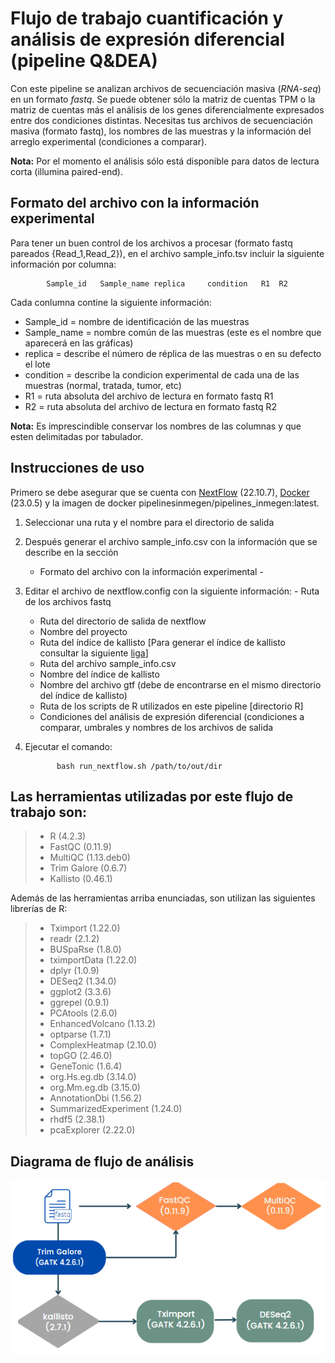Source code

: # Flujo de trabajo cuantificación y análisis de expresión diferencial (pipeline Q&DEA)

Con este pipeline se analizan archivos de secuenciación masiva (*RNA-seq*) en un formato *fastq*. Se puede obtener sólo la matriz de cuentas TPM o la matriz de cuentas más el análisis de los genes diferencialmente expresados entre dos condiciones distintas.
Necesitas tus archivos de secuenciación masiva (formato fastq), los nombres de las muestras y la información del arreglo experimental (condiciones a comparar).

**Nota:** Por el momento el análisis sólo está disponible para datos de lectura corta (illumina paired-end).


## Formato del archivo con la información experimental 

Para tener un buen control de los archivos a procesar (formato fastq pareados {Read_1,Read_2}), en el archivo sample_info.tsv incluir la siguiente información por columna: 

			Sample_id	Sample_name	replica		condition	R1	R2

Cada conlumna contine la siguiente información:

 - Sample_id   = nombre de identificación de las muestras
 - Sample_name = nombre común de las muestras (este es el nombre que aparecerá en las gráficas)
 - replica     = describe el número de réplica de las muestras o en su defecto el lote
 - condition    = describe la condicion experimental de cada una de las muestras (normal, tratada, tumor, etc)
 - R1          = ruta absoluta del archivo de lectura en formato fastq R1
 - R2          = ruta absoluta del archivo de lectura en formato fastq R2

**Nota:** Es imprescindible conservar los nombres de las columnas y que esten delimitadas por tabulador.


## Instrucciones de uso 

Primero se debe asegurar que se cuenta con [NextFlow](https://www.nextflow.io/docs/latest/index.html) (22.10.7), [Docker](https://docs.docker.com/) (23.0.5) y la imagen de docker pipelinesinmegen/pipelines_inmegen:latest.

 1. Seleccionar una ruta y el nombre para el directorio de salida
 2. Después generar el archivo sample_info.csv con la información que se describe en la sección

    - Formato del archivo con la información experimental -

 3. Editar el archivo de nextflow.config con la siguiente información:
        - Ruta de los archivos fastq
	- Ruta del directorio de salida de nextflow
	- Nombre del proyecto 
	- Ruta del índice de kallisto [Para generar el índice de kallisto consultar la siguiente [liga](https://pachterlab.github.io/kallisto/manual)]
	- Ruta del archivo sample_info.csv
	- Nombre del índice de kallisto
	- Nombre del archivo gtf (debe de encontrarse en el mismo directorio del índice de kallisto)
	- Ruta de los scripts de R utilizados en este pipeline [directorio R]
	- Condiciones del análisis de expresión diferencial (condiciones a comparar, umbrales y nombres de los archivos de salida

  4. Ejecutar el comando: 

                bash run_nextflow.sh /path/to/out/dir




## Las herramientas utilizadas por este flujo de trabajo son:

> 
> - R (4.2.3) 
> - FastQC (0.11.9) 
> - MultiQC (1.13.deb0)
> - Trim Galore (0.6.7) 
> - Kallisto (0.46.1)
> 

Además de las herramientas arriba enunciadas, son utilizan las siguientes librerías de R:

> 
> - Tximport (1.22.0)
> - readr (2.1.2)
> - BUSpaRse (1.8.0)
> - tximportData (1.22.0)
> - dplyr (1.0.9)
> - DESeq2 (1.34.0)
> - ggplot2 (3.3.6)
> - ggrepel (0.9.1)
> - PCAtools (2.6.0)
> - EnhancedVolcano (1.13.2)
> - optparse (1.7.1)
> - ComplexHeatmap (2.10.0)
> - topGO (2.46.0)
> - GeneTonic (1.6.4)
> - org.Hs.eg.db (3.14.0)
> - org.Mm.eg.db (3.15.0)
> - AnnotationDbi (1.56.2)
> - SummarizedExperiment (1.24.0)
> - rhdf5 (2.38.1)
> - pcaExplorer (2.22.0)
>

## Diagrama de flujo de análisis

![Flujo QDEA](../flowcharts/flujo_QDEA.PNG)
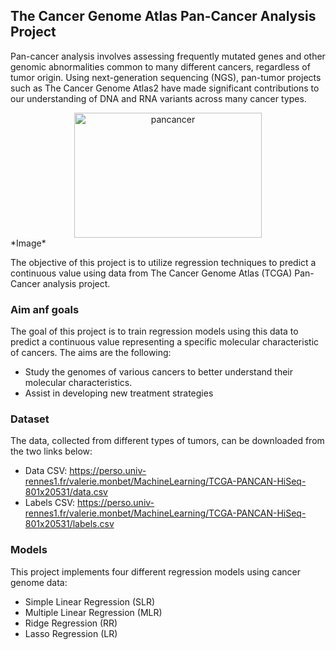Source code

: ## The Cancer Genome Atlas Pan-Cancer Analysis Project

Pan-cancer analysis involves assessing frequently mutated genes and other genomic abnormalities common to many different cancers, regardless of tumor origin. Using next-generation sequencing (NGS), pan-tumor projects such as The Cancer Genome Atlas2 have made significant contributions to our understanding of DNA and RNA variants across many cancer types.
<div align="center">
  <img  height="200" src="https://drive.google.com/uc?id=1wyCTVxiPnUHJXHJ24RR5Qr5kGfHEL-D0" alt="pancancer"  width="300" />
</div>
*Image*

The objective of this project is to utilize regression techniques to predict a continuous value using data from The Cancer Genome Atlas (TCGA) Pan-Cancer analysis project. 

### Aim anf goals 
The goal of this project is to train regression models using this data to predict a continuous value representing a specific molecular characteristic of cancers. The aims are the following:
- Study the genomes of various cancers to better understand their molecular characteristics.
- Assist in developing new treatment strategies


### Dataset
The data, collected from different types of tumors, can be downloaded from the two links below:
- Data CSV: https://perso.univ-rennes1.fr/valerie.monbet/MachineLearning/TCGA-PANCAN-HiSeq-801x20531/data.csv
- Labels CSV: https://perso.univ-rennes1.fr/valerie.monbet/MachineLearning/TCGA-PANCAN-HiSeq-801x20531/labels.csv

### Models
This project implements four different regression models using cancer genome data:
- Simple Linear Regression (SLR)
- Multiple Linear Regression (MLR)
- Ridge Regression (RR)
- Lasso Regression (LR)
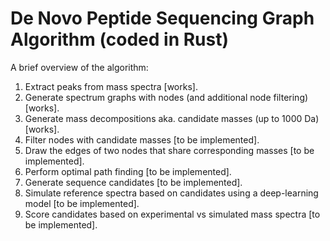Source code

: # De Novo Peptide Sequencing Graph Algorithm (coded in Rust)

A brief overview of the algorithm:
1) Extract peaks from mass spectra [works].
2) Generate spectrum graphs with nodes (and additional node filtering) [works].
3) Generate mass decompositions aka. candidate masses (up to 1000 Da) [works].
4) Filter nodes with candidate masses [to be implemented].
5) Draw the edges of two nodes that share corresponding masses [to be implemented].
6) Perform optimal path finding [to be implemented].
7) Generate sequence candidates [to be implemented].
8) Simulate reference spectra based on candidates using a deep-learning model [to be implemented].
9) Score candidates based on experimental vs simulated mass spectra [to be implemented].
========================================================================
▶ [WHAT IS REQUIRED] Only the lines from the one containing "- Ruta del índice" through the one containing "- Nombre del índice de kallisto" are to be retyped, both boundary lines included, with no other material.

▶ [SOLUTION FOR THIS TASK]
	- Ruta del índice de kallisto [Para generar el índice de kallisto consultar la siguiente [liga](https://pachterlab.github.io/kallisto/manual)]
	- Ruta del archivo sample_info.csv
	- Nombre del índice de kallisto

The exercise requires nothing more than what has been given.